*PROBLEM TO SOLVE:* Report back each line of the records that contains the string "UpdatedOn".

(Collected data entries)
..............................

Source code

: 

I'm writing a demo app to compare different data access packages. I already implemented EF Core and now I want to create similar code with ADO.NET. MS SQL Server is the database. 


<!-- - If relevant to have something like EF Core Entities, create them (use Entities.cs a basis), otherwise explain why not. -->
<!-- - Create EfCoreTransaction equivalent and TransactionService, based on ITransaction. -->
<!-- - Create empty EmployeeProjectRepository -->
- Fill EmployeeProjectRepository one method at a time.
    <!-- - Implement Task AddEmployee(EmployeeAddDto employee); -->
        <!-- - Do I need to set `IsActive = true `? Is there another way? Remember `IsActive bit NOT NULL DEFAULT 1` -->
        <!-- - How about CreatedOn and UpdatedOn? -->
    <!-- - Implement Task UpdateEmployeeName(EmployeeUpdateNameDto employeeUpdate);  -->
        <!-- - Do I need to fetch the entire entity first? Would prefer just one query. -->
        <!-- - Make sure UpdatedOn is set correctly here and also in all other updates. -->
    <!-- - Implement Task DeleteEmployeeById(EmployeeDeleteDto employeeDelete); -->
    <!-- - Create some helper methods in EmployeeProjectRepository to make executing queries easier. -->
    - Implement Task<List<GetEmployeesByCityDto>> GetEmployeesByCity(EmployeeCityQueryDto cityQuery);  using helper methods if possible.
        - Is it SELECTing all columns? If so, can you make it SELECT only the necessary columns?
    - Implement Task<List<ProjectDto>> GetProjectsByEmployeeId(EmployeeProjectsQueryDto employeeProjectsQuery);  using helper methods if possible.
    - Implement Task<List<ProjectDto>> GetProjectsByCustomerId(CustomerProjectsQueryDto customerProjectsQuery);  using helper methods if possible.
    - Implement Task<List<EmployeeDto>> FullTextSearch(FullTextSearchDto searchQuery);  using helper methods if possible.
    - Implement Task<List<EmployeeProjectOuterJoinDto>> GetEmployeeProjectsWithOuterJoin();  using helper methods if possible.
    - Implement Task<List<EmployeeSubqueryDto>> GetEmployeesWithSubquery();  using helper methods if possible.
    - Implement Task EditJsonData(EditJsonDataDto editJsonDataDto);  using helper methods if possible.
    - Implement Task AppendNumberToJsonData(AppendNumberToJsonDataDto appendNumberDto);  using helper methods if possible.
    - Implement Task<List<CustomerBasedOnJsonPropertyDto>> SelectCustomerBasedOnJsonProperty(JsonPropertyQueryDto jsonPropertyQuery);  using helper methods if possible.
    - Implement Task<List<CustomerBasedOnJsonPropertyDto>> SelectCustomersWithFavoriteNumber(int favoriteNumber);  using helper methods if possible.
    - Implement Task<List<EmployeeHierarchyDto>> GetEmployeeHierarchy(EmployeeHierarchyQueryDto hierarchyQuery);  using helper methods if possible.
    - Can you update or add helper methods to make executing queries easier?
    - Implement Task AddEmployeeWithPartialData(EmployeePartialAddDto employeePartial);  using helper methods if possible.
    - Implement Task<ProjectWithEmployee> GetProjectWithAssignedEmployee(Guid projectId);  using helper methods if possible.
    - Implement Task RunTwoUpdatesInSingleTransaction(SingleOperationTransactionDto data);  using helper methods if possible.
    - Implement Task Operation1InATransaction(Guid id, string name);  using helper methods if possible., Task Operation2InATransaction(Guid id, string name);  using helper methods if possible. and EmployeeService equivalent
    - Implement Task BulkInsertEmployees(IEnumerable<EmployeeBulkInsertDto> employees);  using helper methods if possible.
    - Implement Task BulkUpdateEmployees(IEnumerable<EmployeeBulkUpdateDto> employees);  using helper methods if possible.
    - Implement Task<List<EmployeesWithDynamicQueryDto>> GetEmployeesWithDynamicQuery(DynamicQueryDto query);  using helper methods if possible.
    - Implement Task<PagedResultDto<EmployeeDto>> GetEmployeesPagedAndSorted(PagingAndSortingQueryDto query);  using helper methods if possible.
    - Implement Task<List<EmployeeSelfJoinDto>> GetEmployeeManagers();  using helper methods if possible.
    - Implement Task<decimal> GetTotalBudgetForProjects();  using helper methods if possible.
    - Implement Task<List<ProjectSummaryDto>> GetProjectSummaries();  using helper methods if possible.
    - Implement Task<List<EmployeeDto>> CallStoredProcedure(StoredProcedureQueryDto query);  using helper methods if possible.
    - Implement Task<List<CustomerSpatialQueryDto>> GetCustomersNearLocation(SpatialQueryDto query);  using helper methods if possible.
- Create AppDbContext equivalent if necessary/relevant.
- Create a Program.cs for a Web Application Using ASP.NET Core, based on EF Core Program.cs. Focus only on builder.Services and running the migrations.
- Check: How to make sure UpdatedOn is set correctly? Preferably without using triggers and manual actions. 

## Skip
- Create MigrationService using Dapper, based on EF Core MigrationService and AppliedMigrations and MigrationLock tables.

..............................

*WRITTEN RESPONSE:*
        <!-- - How about CreatedOn and UpdatedOn? -->
        <!-- - Make sure UpdatedOn is set correctly here and also in all other updates. -->
- Check: How to make sure UpdatedOn is set correctly? Preferably without using triggers and manual actions. 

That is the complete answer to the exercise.